How would you write the output?

<response status="success">

    <result>

        <![CDATA[ chassis.leds: { 'alarm': Off, 'fans': Off, 'ha': Off, 'log': Off, 'service': Off, 'status': Green, 'temp': Green, } ]]>

    </result>

</response>

  • Ok, this piqued my interest so i tried throwing it against one of my palos. I’m not groovy enough to understand how to work with that response object. Instead, I chose the quick/dirty route of converting to a string and parsing from there. I also now better understand the data, so I retract my original advise of making this single instance and advise instead to make it multi-instance with one instance for each LED (this may have been what you originally meant and I totally misunderstood).
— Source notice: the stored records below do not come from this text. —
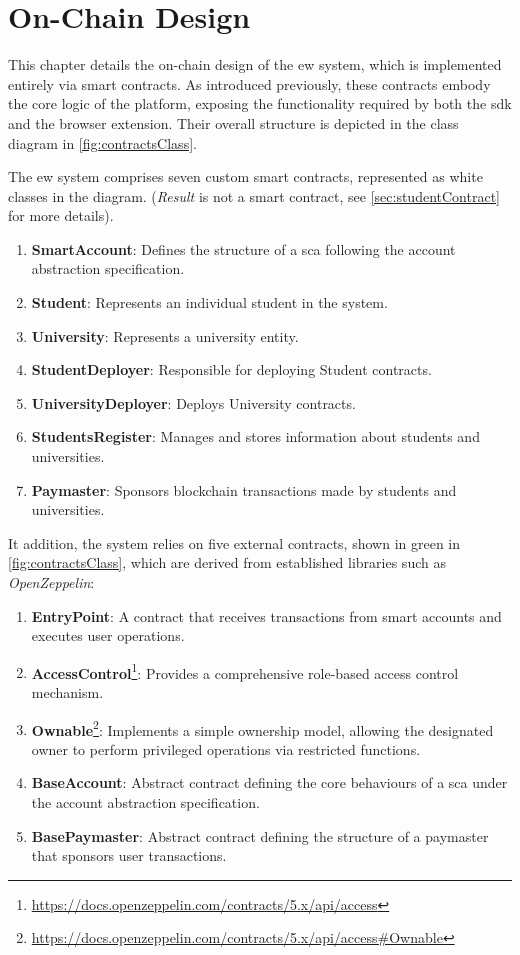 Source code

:\chapter{On-Chain Design}
\label{chap:onchainDesign}
This chapter details the on-chain design of the \acrshort{ew} system, which is implemented entirely via smart contracts. As introduced previously, these contracts embody the core logic of the platform, exposing the functionality required by both the \acrshort{sdk} and the browser extension. Their overall structure is depicted in the class diagram in \cref{fig:contractsClass}. 

The \acrshort{ew} system comprises seven custom smart contracts, represented as white classes in the diagram. (\textit{Result} is not a smart contract, see \cref{sec:studentContract} for more details). 
\begin{enumerate}
    \item \textbf{SmartAccount}: Defines the structure of a \acrfull{sca} following the account abstraction specification.
    \item \textbf{Student}: Represents an individual student in the system.
    \item \textbf{University}: Represents a university entity.
    \item \textbf{StudentDeployer}: Responsible for deploying Student contracts.
    \item \textbf{UniversityDeployer}: Deploys University contracts.
    \item \textbf{StudentsRegister}: Manages and stores information about students and universities.
    \item \textbf{Paymaster}: Sponsors blockchain transactions made by students and universities.
\end{enumerate}
It addition, the system relies on five external contracts, shown in green in \cref{fig:contractsClass}, which are derived from established libraries such as \textit{OpenZeppelin}:
\begin{enumerate}
    \item \textbf{EntryPoint}: A contract that receives transactions from smart accounts and executes user operations.
    \item \textbf{AccessControl}\footnote{\url{https://docs.openzeppelin.com/contracts/5.x/api/access}}: Provides a comprehensive role-based access control mechanism.
    \item \textbf{Ownable}\footnote{\url{https://docs.openzeppelin.com/contracts/5.x/api/access\#Ownable}}: Implements a simple ownership model, allowing the designated owner to perform privileged operations via restricted functions.
    \item \textbf{BaseAccount}: Abstract contract defining the core behaviours of a \acrshort{sca} under the account abstraction specification.
    \item \textbf{BasePaymaster}: Abstract contract defining the structure of a paymaster that sponsors user transactions.
\end{enumerate}

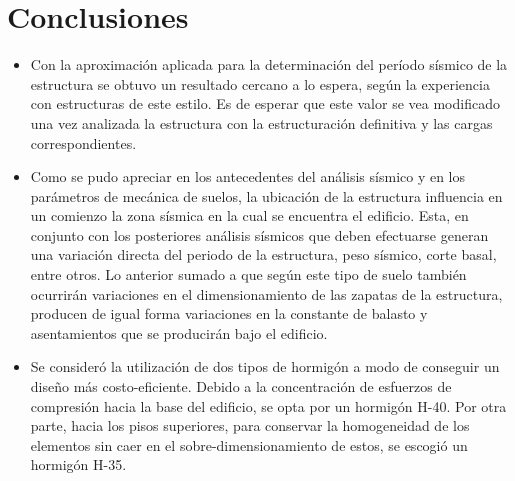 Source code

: \newpage
\section{Conclusiones}

\begin{itemize}
    \item Con la aproximación aplicada para la determinación del período sísmico de la estructura se obtuvo un resultado cercano a lo espera, según la experiencia con estructuras de este estilo. Es de esperar que este valor se vea modificado una vez analizada la estructura con la estructuración definitiva y las cargas correspondientes.
    
    \item Como se pudo apreciar en los antecedentes del análisis sísmico y en los parámetros de mecánica de suelos, la ubicación de la estructura influencia en un comienzo la zona sísmica en la cual se encuentra el edificio. Esta, en conjunto con los posteriores análisis sísmicos que deben efectuarse generan una variación directa del periodo de la estructura, peso sísmico, corte basal, entre otros. Lo anterior sumado a que según este tipo de suelo también ocurrirán variaciones en el dimensionamiento de las zapatas de la estructura, producen de igual forma variaciones en la constante de balasto y asentamientos que se producirán bajo el edificio.
    
    \item Se consideró la utilización de dos tipos de hormigón a modo de conseguir un diseño más costo-eficiente. Debido a la concentración de esfuerzos de compresión hacia la base del edificio, se opta por un hormigón H-40. Por otra parte, hacia los pisos superiores, para conservar la homogeneidad de los elementos sin caer en el sobre-dimensionamiento de estos, se escogió un hormigón H-35.
    
\end{itemize} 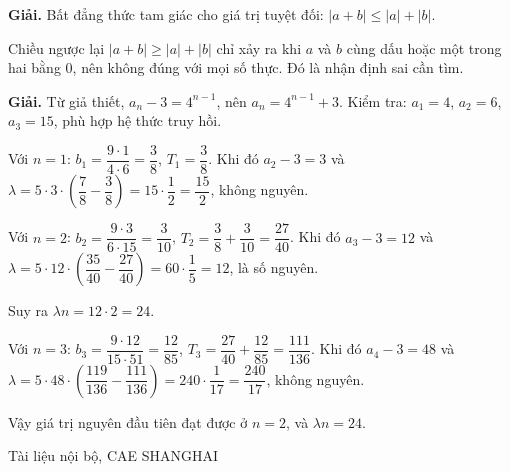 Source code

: \documentclass[11pt, a4paper]{article}
\begin{document}
\vspace{0.3cm}
\begin{dapan}[47 — Đáp án B]

\textbf{Giải.} Bất đẳng thức tam giác cho giá trị tuyệt đối: $\lvert a + b \rvert \le \lvert a \rvert + \lvert b \rvert$.

Chiều ngược lại $\lvert a + b \rvert \ge \lvert a \rvert + \lvert b \rvert$ chỉ xảy ra khi $a$ và $b$ cùng dấu hoặc một trong hai bằng $0$, nên không đúng với mọi số thực. Đó là nhận định sai cần tìm.


\end{dapan}
\vspace{0.3cm}
\begin{dapan}[48 — Đáp án A]

\textbf{Giải.} Từ giả thiết, $a_n - 3 = 4^{n-1}$, nên $a_n = 4^{n-1} + 3$. Kiểm tra: $a_1 = 4$, $a_2 = 6$, $a_3 = 15$, phù hợp hệ thức truy hồi.

Với $n = 1$: $b_1 = \dfrac{9 \cdot 1}{4 \cdot 6} = \dfrac{3}{8}$, $T_1 = \dfrac{3}{8}$. Khi đó $a_2 - 3 = 3$ và $\lambda = 5 \cdot 3 \cdot \left(\dfrac{7}{8} - \dfrac{3}{8}\right) = 15 \cdot \dfrac{1}{2} = \dfrac{15}{2}$, không nguyên.

Với $n = 2$: $b_2 = \dfrac{9 \cdot 3}{6 \cdot 15} = \dfrac{3}{10}$, $T_2 = \dfrac{3}{8} + \dfrac{3}{10} = \dfrac{27}{40}$. Khi đó $a_3 - 3 = 12$ và $\lambda = 5 \cdot 12 \cdot \left(\dfrac{35}{40} - \dfrac{27}{40}\right) = 60 \cdot \dfrac{1}{5} = 12$, là số nguyên.

Suy ra $\lambda n = 12 \cdot 2 = 24$.

Với $n = 3$: $b_3 = \dfrac{9 \cdot 12}{15 \cdot 51} = \dfrac{12}{85}$, $T_3 = \dfrac{27}{40} + \dfrac{12}{85} = \dfrac{111}{136}$. Khi đó $a_4 - 3 = 48$ và $\lambda = 5 \cdot 48 \cdot \left(\dfrac{119}{136} - \dfrac{111}{136}\right) = 240 \cdot \dfrac{1}{17} = \dfrac{240}{17}$, không nguyên.

Vậy giá trị nguyên đầu tiên đạt được ở $n = 2$, và $\lambda n = 24$.
\end{dapan}
\vspace{0.3cm}

\vspace{0.8cm}
\begin{center}
{\footnotesize\color{cae_blue} Tài liệu nội bộ, CAE SHANGHAI}
\end{center}
\end{document}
    Anyway, here’s the discovery script that’s now working in my environment (again, I didn’t do this the groovy way):

    Updated/working script here: https://github.com/sweenig/lm/tree/main/Palo%20Chassis%20LEDs 

    def host = hostProps.get("system.hostname")
    def port = hostProps.get("paloalto.port")?: 443
    def apikey = hostProps.get("paloalto.apikey.pass")?.trim()
    if (apikey == null) {println("No paloalto.apikey.pass set");return 1}

    def response
    def command = URLEncoder.encode("<show><system><state><filter>chassis.leds</filter></state></system></show>", "UTF-8")
    def url = "https://${host}:$port/api/?type=op&key=${apikey}&cmd=${command}"
    def getRequestConn = url.toURL().openConnection()
    if (getRequestConn.responseCode == 200) {
    body = getRequestConn.content.text
    response = new XmlSlurper().parseText(body)
    data = response.toString()
    data.tokenize("{,}").each{
    kv = it.tokenize(":")
    if ((it.trim() != "chassis.leds:") && (kv.size() > 1)){
    wildvalue = kv[0].replaceAll('\'','')
    println("${wildvalue}##${wildvalue}")
    }
    }
    return 0
    } else {return 2}

    Here’s the collection script:

    def host = hostProps.get("system.hostname")
    def port = hostProps.get("paloalto.port")?: 443
    def apikey = hostProps.get("paloalto.apikey.pass")?.trim()
    if (apikey == null) {println("No paloalto.apikey.pass set");return 1}

    status_map = [
    "Off": 0,
    "Green": 1,
    "AnotherColor": 2,
    "YetAnother": 3,
    "AndAnother": 4
    ]
    def response
    def command = URLEncoder.encode("<show><system><state><filter>chassis.leds</filter></state></system></show>", "UTF-8")
    def url = "https://${host}:$port/api/?type=op&key=${apikey}&cmd=${command}"
    def getRequestConn = url.toURL().openConnection()
    if (getRequestConn.responseCode == 200) {
    body = getRequestConn.content.text
    response = new XmlSlurper().parseText(body)
    data = response.toString()
    data.tokenize("{,}").each{
    kv = it.tokenize(":")
    if ((it.trim() != "chassis.leds:") && (kv.size() > 1)){
    println("${kv[0].replaceAll('\'','')}.status: ${status_map[kv[1].trim()]}")
    }
    }
    return 0
    } else {return 2}

    And the datapoint looks like this:

    multi-line key-value pairs: ##WILDVALUE##.status

    For some reason (maybe new bug in v186) the script output has the right content but LM’s not picking it up:

    service.status is definitely in the output, so i’m befuddled. Support chat here I come.